Minister for Health, Kerala
- In office April 1987 – June 1991
- Preceded by: R. Ramachandran Nair
- Succeeded by: K.P. Ramachandran Nair

Minister for Community Development and Sports, Kerala
- In office January 1980 – October 1981
- Preceded by: President's Rule
- Succeeded by: K. Karunakaran

Member of Kerala Legislative Assembly
- In office 1980–2006
- Preceded by: P. K. Sankarankutty
- Succeeded by: A. K. Saseendran
- Constituency: Balussery
- In office 1970–1977
- Preceded by: AK Appu
- Succeeded by: P. K. Sankarankutty
- Constituency: Balussery

= A. C. Shanmughadas =

Indian politician (1939–2013)

A. C. Shanmughadas (5 January 1939 – 27 June 2013) was an Indian politician. He was Kerala MLA for Balussery from 1970 until 2006.

==Early life==
Aniyeri Cheenan Shanmughadas was born on 5 January 1939 in Dharmadom near Thalassery, Kannur district, as the son of Cheenan Kunjiraman and Aniyeri Vengilatt Saradamma. After completing school education, he started college education in Kottakkal Arya Vaidya Sala College. Like most of the politicians in India, he also started his political career through campus politics. He was one of the founding members of Kerala Students Union (KSU). After completing his college education, he became an active politician. He also participated in the Goa Liberation Struggle in 1961.

==Political life==

Shanmughadas was first elected from Balussery constituency in 1970. He later went to get elected for seven times consecutively from the same constituency - from 1980 to 2006. He served as minister thrice - all in the governments headed by E. K. Nayanar. In the first Nayanar ministry which came in 1980, he was the minister for Health, Employment & Sports. He resigned his post on 16 October 1981, when his party, along with Kerala Congress (M) and Kerala Congress (B), withdrew the support for the ministry, which resulted in the fall of Nayanar ministry. In the second and third Nayanar ministries, which came in 1987 and 1991 respectively, he got the same portfolios as in the first ministry (with the exception of employment). From 1982 to 1999, he was the legislative leader of the party.

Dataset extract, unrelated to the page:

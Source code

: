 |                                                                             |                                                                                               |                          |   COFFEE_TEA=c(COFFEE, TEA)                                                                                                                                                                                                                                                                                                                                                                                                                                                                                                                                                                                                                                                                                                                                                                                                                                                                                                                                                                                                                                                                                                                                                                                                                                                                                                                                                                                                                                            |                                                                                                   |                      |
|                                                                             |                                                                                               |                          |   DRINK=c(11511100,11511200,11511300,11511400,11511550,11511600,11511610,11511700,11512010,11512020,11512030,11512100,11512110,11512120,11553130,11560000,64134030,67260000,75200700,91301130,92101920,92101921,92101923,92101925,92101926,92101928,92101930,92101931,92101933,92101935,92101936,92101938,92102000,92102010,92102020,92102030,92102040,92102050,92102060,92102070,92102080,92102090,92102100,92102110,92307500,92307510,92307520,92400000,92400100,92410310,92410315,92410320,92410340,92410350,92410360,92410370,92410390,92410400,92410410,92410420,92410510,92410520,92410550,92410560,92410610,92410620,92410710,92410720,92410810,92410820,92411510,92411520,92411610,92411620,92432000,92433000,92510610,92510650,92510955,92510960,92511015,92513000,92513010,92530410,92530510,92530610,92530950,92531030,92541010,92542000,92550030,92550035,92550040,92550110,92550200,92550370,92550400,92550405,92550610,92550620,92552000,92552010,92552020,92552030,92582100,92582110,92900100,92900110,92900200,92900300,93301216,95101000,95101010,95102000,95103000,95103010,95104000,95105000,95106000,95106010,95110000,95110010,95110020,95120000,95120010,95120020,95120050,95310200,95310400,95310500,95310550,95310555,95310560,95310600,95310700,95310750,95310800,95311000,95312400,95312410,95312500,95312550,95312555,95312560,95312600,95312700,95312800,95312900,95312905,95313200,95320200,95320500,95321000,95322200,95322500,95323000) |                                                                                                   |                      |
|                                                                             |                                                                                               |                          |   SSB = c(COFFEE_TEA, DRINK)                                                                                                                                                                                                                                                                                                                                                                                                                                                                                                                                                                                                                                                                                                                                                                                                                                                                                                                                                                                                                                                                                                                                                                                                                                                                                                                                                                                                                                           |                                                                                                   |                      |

Shanmughadas served as the State Secretary of K.S.U. and Indian Youth Congress during 1966-69 period, with A. K. Antony as the President. He briefly served as the secretary of Malappuram district Congress Committee, and later served as the President of Kozhikode from 1973 to 1978. When Congress party was split in 1978, he joined the faction led by D. Devaraj Urs, called Indian Congress (Socialist) a.k.a. Congress (S). He later stood firmly with Left Democratic Front until his death.

When Congress (S) was split in 1986, he joined the faction headed by Sarat Chandra Sinha. It was this faction which led to the formation of Nationalist Congress Party (NCP) headed by Sharad Pawar in 1999. When this party was formed, a rift occurred, and Shanmughadas, then the state cabinet minister of Kerala, resigned his post. His colleague V. C. Kabeer, then the member from Ottapalam legislative constituency, and the member of a faction which continued to be known as Congress (S), succeeded him.

Shanmughadas was also the Chairman of KANFED and a member of Kerala Granthasala Sangham and Kozhikode Regional Transport Authority. He also served as the editor of various weeklies like 'Dharmachakra', 'Yuvatha' and 'Nireekshanam' weeklies. During his last days, he worked as the state President of NCP.
==Electoral History==
===Lok Sabha===

| Year | Constituency | Party |  | Votes | % | Opponent | Party |  | Votes | % | Result | Margin | % |
|---|---|---|---|---|---|---|---|---|---|---|---|---|---|
| 1998 | Cannanore |  | IND | 378,285 | 46.17 | Mullappally Ramachandran |  | INC | 380,465 | 46.44 | Lost | −2,180 | −0.27 |

==Death==
Shanmughadas died of a cardiac arrest on 27 June 2013 at the age of 74. He was not keeping good health for a while, due to various problems like diabetes, hypertension and high cholesterol. He also suffered from cirrhosis and heart disease. On the day of his death, he conducted a memorial programme in memory of his political mentor C. K. Govindan Nair, whose death anniversary fell on that day, and collapsed while speaking. He was immediately rushed to Kozhikode Medical College Hospital, where he was pronounced dead at 9:15 PM. Shanmughadas was cremated with full state honours at his home premises the next day. He is survived by his wife K. Parukutty and two daughters.